Each fuzzer harness in fuzz_targets targets a different aspect of Ruff and tests them in different ways. While there is implementation-specific documentation in the source code itself, each harness is briefly described below.

ty_check_invalid_syntax

This fuzz harness checks that the type checker (ty) does not panic when checking a source file with invalid syntax. This rejects any corpus entries that is already valid Python code. Currently, this is limited to syntax errors that's produced by Ruff's Python parser which means that it does not cover all possible syntax errors (https://github.com/astral-sh/ruff/issues/11934). A possible workaround for now would be to bypass the parser and run the type checker on all inputs regardless of syntax errors.

ruff_parse_simple

This fuzz harness does not perform any "smart" testing of Ruff; it merely checks that the parsing and unparsing of a particular input (what would normally be a source code file) does not crash. It also attempts to verify that the locations of tokens and errors identified do not fall in the middle of a UTF-8 code point, which may cause downstream panics. While this is unlikely to find any issues on its own, it executes very quickly and covers a large and diverse code region that may speed up the generation of inputs and therefore make a more valuable corpus quickly. It is particularly useful if you skip the dataset generation.

ruff_parse_idempotency

This fuzz harness checks that Ruff's parser is idempotent in order to check that it is not incorrectly parsing or unparsing an input. It can be built in two modes: default (where it is only checked that the parser does not enter an unstable state) or full idempotency (the parser is checked to ensure that it will always produce the same output after the first unparsing).
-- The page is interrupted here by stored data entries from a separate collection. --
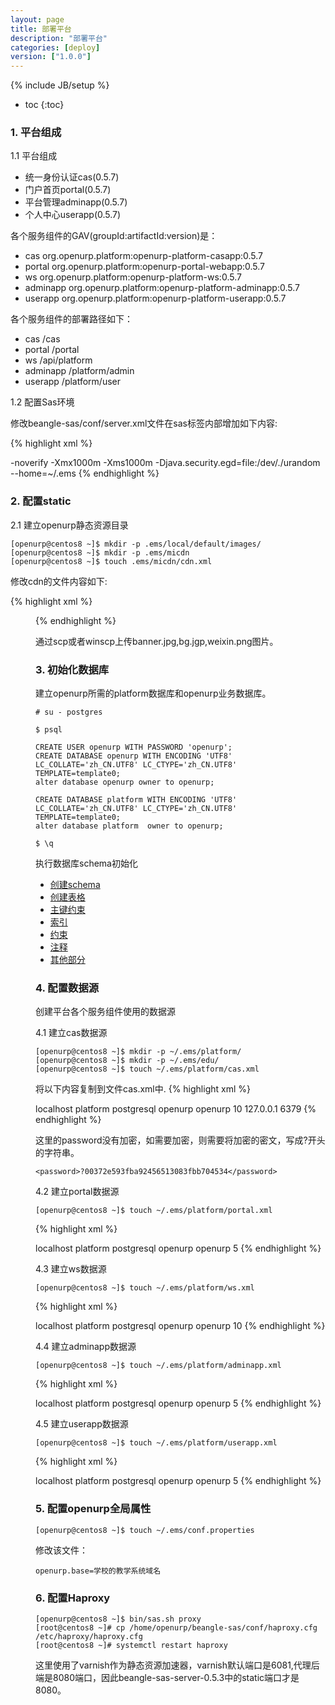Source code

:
 ```yaml
---
layout: page
title: 部署平台
description: "部署平台"
categories: [deploy]
version: ["1.0.0"]
---
```

{% include JB/setup %}

* toc
{:toc}

### 1. 平台组成

1.1 平台组成

* 统一身份认证cas(0.5.7)
* 门户首页portal(0.5.7)
* 平台管理adminapp(0.5.7)
* 个人中心userapp(0.5.7)

各个服务组件的GAV(groupId:artifactId:version)是：

* cas      org.openurp.platform:openurp-platform-casapp:0.5.7
* portal   org.openurp.platform:openurp-portal-webapp:0.5.7
* ws       org.openurp.platform:openurp-platform-ws:0.5.7
* adminapp org.openurp.platform:openurp-platform-adminapp:0.5.7
* userapp  org.openurp.platform:openurp-platform-userapp:0.5.7

各个服务组件的部署路径如下：
* cas      /cas
* portal   /portal
* ws       /api/platform
* adminapp /platform/admin
* userapp  /platform/user

1.2 配置Sas环境

修改beangle-sas/conf/server.xml文件在sas标签内部增加如下内容:

{% highlight xml %}
<?xml version='1.0' encoding='utf-8'?>
<Sas version="0.8.1">
  <Engines>
    <Engine name="tomcat10" type="tomcat" version="10.0.0-M9" jspSupport="true">
      <Jar gav="org.postgresql:postgresql:42.2.9"/>
    </Engine>
    <Engine name="vibed" type="vibed" version="0.8.6"/>
  </Engines>

  <Resources/>

  <Farms>
    <Farm name="platform" engine="tomcat10">
      <Options>-noverify -Xmx1000m -Xms1000m -Djava.security.egd=file:/dev/./urandom</Options>
      <Http acceptCount="100" maxThreads="200"  minSpareThreads="10"  compression="off"  />
      <Server name="server1"  http="7080"  />
    </Farm>
    <Farm name="micdn" engine="vibed">
      <Options>--home=~/.ems</Options>
      <Server name="blob" http="9090"/>
      <Server name="asset" http="8080"/>
    </Farm>
  </Farms>

  <Webapps>
    <Webapp name="platform-cas"  gav="org.openurp.platform:openurp-platform-cas:0.5.7" />
    <Webapp name="platform-portal"  gav="org.openurp.platform:openurp-platform-portal:0.5.7" />
    <Webapp name="platform-ws"  gav="org.openurp.platform:openurp-platform-ws:0.5.7" />
    <Webapp name="platform-index" gav="org.beangle.ems:beangle-ems-index_2.13:4.1.7"/>
    <Webapp name="micdn.blob" gav="org.beangle.micdn:beangle-micdn-blob:bin:ldc:0.0.10"/>
    <Webapp name="micdn.asset" gav="org.beangle.micdn:beangle-micdn-asset:bin:ldc:0.0.10"/>
  </Webapps>

  <Proxy engine="haproxy">
    <Backend name="micdn_asset">
       <Server name="micdn.asset" port="6081"/>
    </Backend>
  </Proxy>

  <Deployments>
    <Deployment webapp="platform-portal" on="platform" path="/portal"/>
    <Deployment webapp="platform-cas" on="platform" path="/cas"/>
    <Deployment webapp="platform-ws" on="platform" path="/api/platform"/>
    <Deployment webapp="platform-index" on="platform" path=""/>
    <Deployment webapp="micdn.blob" on="micdn.blob"  path="/blob"/>
    <Deployment webapp="micdn.asset" on="micdn_asset"  path="/static"/>
  </Deployments>
</Sas>
{% endhighlight %}

### 2. 配置static

2.1 建立openurp静态资源目录

    [openurp@centos8 ~]$ mkdir -p .ems/local/default/images/
    [openurp@centos8 ~]$ mkdir -p .ems/micdn
    [openurp@centos8 ~]$ touch .ems/micdn/cdn.xml

修改cdn的文件内容如下:

{% highlight xml %}
<asset base="/home/openurp/.ems/static">
  <repository remote="https://repo1.maven.org/maven2" local="/home/openurp/.m2/repository"/>
  <contexts>
    <context base="/kindeditor">
      <jar gav="org.beangle.bundles:beangle-bundles-kindeditor:4.1.11"/>
      <jar gav="org.beangle.bundles:beangle-bundles-kindeditor:4.1.12"/>
    </context>
    <context base="/local">
      <dir location="/home/openurp/.ems/local"/>
    </context>
    <context base="/my97">
      <jar gav="org.beangle.bundles:beangle-bundles-my97:4.8"/>
    </context>
    <context base="/virtual-keyboard">
      <jar gav="org.webjars.npm:virtual-keyboard:1.26.5"/>
    </context>
    <context base="/ems">
      <jar gav="org.beangle.ems:beangle-ems-static:4.1.5"/>
    </context>
    <context base="/bootstrap">
      <jar gav="org.webjars:bootstrap:4.5.0"/>
    </context>
    <context base="/jquery-colorbox">
      <jar gav="org.webjars.bower:jquery-colorbox:1.6.4"/>
    </context>
    <context base="/popper.js">
      <jar gav="org.webjars:popper.js:2.0.2"/>
    </context>
    <context base="/jquery-treetable">
      <jar gav="org.webjars.bower:jquery-treetable:3.2.0"/>
    </context>
    <context base="/cryptojs">
      <jar gav="org.webjars:cryptojs:3.1.2"/>
    </context>
    <context base="/vue">
      <jar gav="org.webjars:vue:2.6.11"/>
    </context>
    <context base="/jsbarcode">
      <jar gav="org.beangle.bundles:beangle-bundles-jsbarcode:3.9.0"/>
    </context>
    <context base="/openurp-edu">
      <jar gav="org.openurp.edu:openurp-edu-static:0.1.0"/>
    </context>
    <context base="/jquery">
      <jar gav="org.webjars:jquery:1.10.2"/>
      <jar gav="org.webjars:jquery:3.5.1"/>
    </context>
    <context base="/openurp-default">
      <jar gav="org.openurp.theme:openurp-theme-default:0.3.1"/>
    </context>
    <context base="/chosen">
      <jar gav="org.webjars:chosen:1.8.7"/>
    </context>
    <context base="/pdfjs">
      <jar gav="org.beangle.bundles:beangle-bundles-pdfjs:1.9.426"/>
    </context>
    <context base="/AdminLTE">
      <jar gav="org.webjars:AdminLTE:3.0.5"/>
    </context>
    <context base="/openurp-edu-base">
      <jar gav="org.openurp.edu.base:openurp-edu-base-static:0.0.26"/>
    </context>
    <context base="/font-awesome">
      <jar gav="org.webjars:font-awesome:4.7.0"/>
      <jar gav="org.webjars:font-awesome:5.13.0"/>
    </context>
    <context base="/jquery-ui">
      <jar gav="org.beangle.bundles:beangle-bundles-jquery-ui:1.10.4"/>
      <jar gav="org.webjars:jquery-ui:1.12.1"/>
    </context>
    <context base="/struts2-jquery">
      <jar gav="org.beangle.bundles:beangle-bundles-struts2-jquery:3.6.1"/>
    </context>
    <context base="/echarts">
      <jar gav="org.webjars.bower:echarts:4.5.0"/>
    </context>
    <context base="/bui">
      <jar gav="org.beangle.bundles:beangle-bundles-bui:0.3.1"/>
    </context>
    <context base="/jquery-form">
      <jar gav="org.webjars:jquery-form:4.2.2"/>
    </context>
    <context base="/requirejs">
      <jar gav="org.webjars:requirejs:2.3.6"/>
    </context>
  </contexts>
</asset>
{% endhighlight %}

通过scp或者winscp上传banner.jpg,bg.jgp,weixin.png图片。

### 3. 初始化数据库

建立openurp所需的platform数据库和openurp业务数据库。

    # su - postgres

    $ psql

    CREATE USER openurp WITH PASSWORD 'openurp';
    CREATE DATABASE openurp WITH ENCODING 'UTF8' LC_COLLATE='zh_CN.UTF8' LC_CTYPE='zh_CN.UTF8' TEMPLATE=template0;
    alter database openurp owner to openurp;

    CREATE DATABASE platform WITH ENCODING 'UTF8' LC_COLLATE='zh_CN.UTF8' LC_CTYPE='zh_CN.UTF8' TEMPLATE=template0;
    alter database platform  owner to openurp;

    $ \q

执行数据库schema初始化
* [创建schema](/model/ddl/platform/0-schemas.sql)
* [创建表格](/model/ddl/platform/1-tables.sql)
* [主键约束](/model/ddl/platform/2-keys.sql)
* [索引](/model/ddl/platform/3-indices.sql)
* [约束](/model/ddl/platform/4-constraints.sql)
* [注释](/model/ddl/platform/6-comments.sql)
* [其他部分](/model/ddl/platform/6-misc.sql)
### 4. 配置数据源

创建平台各个服务组件使用的数据源

4.1 建立cas数据源

    [openurp@centos8 ~]$ mkdir -p ~/.ems/platform/
    [openurp@centos8 ~]$ mkdir -p ~/.ems/edu/
    [openurp@centos8 ~]$ touch ~/.ems/platform/cas.xml

将以下内容复制到文件cas.xml中.
{% highlight xml %}
<?xml version="1.0"?>
<app secret="openurp-platform-casapp">
  <resources>
    <datasource name="default">
      <serverName>localhost</serverName>
      <databaseName>platform</databaseName>
      <driver>postgresql</driver>
      <user>openurp</user>
      <password>openurp</password>
      <maximumPoolSize>10</maximumPoolSize>
    </datasource>
    <redis>
      <host>127.0.0.1</host>
      <port>6379</port>
    </redis>
  </resources>
 <config>
    <login enableCaptcha="true"  forceHttps="false"></login>
  </config>
</app>
{% endhighlight %}

这里的password没有加密，如需要加密，则需要将加密的密文，写成?开头的字符串。

    <password>?00372e593fba92456513083fbb704534</password>

4.2 建立portal数据源

    [openurp@centos8 ~]$ touch ~/.ems/platform/portal.xml

{% highlight xml %}
<?xml version="1.0"?>
<app secret="openurp-portal-webapp">
  <resources>
    <datasource name="default">
      <serverName>localhost</serverName>
      <databaseName>platform</databaseName>
      <driver>postgresql</driver>
      <user>openurp</user>
      <password>openurp</password>
      <maximumPoolSize>5</maximumPoolSize>
    </datasource>
  </resources>
</app>
{% endhighlight %}

4.3 建立ws数据源

    [openurp@centos8 ~]$ touch ~/.ems/platform/ws.xml

{% highlight xml %}
<?xml version="1.0"?>
<app secret="openurp-platform-ws">
  <resources>
    <datasource name="default">
      <serverName>localhost</serverName>
      <databaseName>platform</databaseName>
      <driver>postgresql</driver>
      <user>openurp</user>
      <password>openurp</password>
      <maximumPoolSize>10</maximumPoolSize>
    </datasource>
  </resources>
</app>
{% endhighlight %}

4.4 建立adminapp数据源

    [openurp@centos8 ~]$ touch ~/.ems/platform/adminapp.xml

{% highlight xml %}
<?xml version="1.0"?>
<app secret="openurp-platform-adminapp">
  <resources>
    <datasource name="default">
      <serverName>localhost</serverName>
      <databaseName>platform</databaseName>
      <driver>postgresql</driver>
      <user>openurp</user>
      <password>openurp</password>
      <maximumPoolSize>5</maximumPoolSize>
    </datasource>
  </resources>
</app>
{% endhighlight %}

4.5 建立userapp数据源

    [openurp@centos8 ~]$ touch ~/.ems/platform/userapp.xml

{% highlight xml %}
<?xml version="1.0"?>
<app secret="openurp-platform-userapp">
  <resources>
    <datasource name="default">
      <serverName>localhost</serverName>
      <databaseName>platform</databaseName>
      <driver>postgresql</driver>
      <user>openurp</user>
      <password>openurp</password>
      <maximumPoolSize>5</maximumPoolSize>
    </datasource>
  </resources>
</app>
{% endhighlight %}

### 5. 配置openurp全局属性

    [openurp@centos8 ~]$ touch ~/.ems/conf.properties

修改该文件：

    openurp.base=学校的教学系统域名


### 6. 配置Haproxy

    [openurp@centos8 ~]$ bin/sas.sh proxy
    [root@centos8 ~]# cp /home/openurp/beangle-sas/conf/haproxy.cfg /etc/haproxy/haproxy.cfg
    [root@centos8 ~]# systemctl restart haproxy

这里使用了varnish作为静态资源加速器，varnish默认端口是6081,代理后端是8080端口，因此beangle-sas-server-0.5.3中的static端口才是8080。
Full idempotency mode can be used by enabling the full-idempotency feature when running the fuzzer, but this may be too strict of a restriction for initial testing.

ruff_fix_validity

This fuzz harness checks that fixes applied by Ruff do not introduce new errors using the existing ruff_linter::test::test_snippet testing utility. It currently is only configured to use default settings, but may be extended in future versions to test non-default linter settings.

ruff_formatter_idempotency

This fuzz harness ensures that the formatter is idempotent which detects possible unsteady states of Ruff's formatter.

ruff_formatter_validity

This fuzz harness checks that Ruff's formatter does not introduce new linter errors/warnings by linting once, counting the number of each error type, then formatting, then linting again and ensuring that the number of each error type does not increase across formats. This has the beneficial side effect of discovering cases where the linter does not discover a lint error when it should have due to a formatting inconsistency.